[Items from a data source]
= = = = = = =
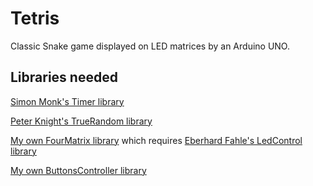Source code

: # Tetris

Classic Snake game displayed on LED matrices by an Arduino UNO. 

## Libraries needed

[Simon Monk's Timer library](http://www.doctormonk.com/2012/01/arduino-timer-library.html)

[Peter Knight's TrueRandom library](http://code.google.com/p/tinkerit)

[My own FourMatrix library](https://github.com/flosorin/FourMatrix.git) which requires [Eberhard Fahle's LedControl library](http://wayoda.github.io/LedControl/)

[My own ButtonsController library](https://github.com/flosorin/ButtonsController.git)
= = = = = = =
◆ **PROBLEM DETAILS**
All lines from the one with "[My own FourMatrix" onward to the end of the records above should be repeated exactly, and only those lines.

◆ **PROBLEM SOLUTION**
[My own FourMatrix library](https://github.com/flosorin/FourMatrix.git) which requires [Eberhard Fahle's LedControl library](http://wayoda.github.io/LedControl/)

[My own ButtonsController library](https://github.com/flosorin/ButtonsController.git)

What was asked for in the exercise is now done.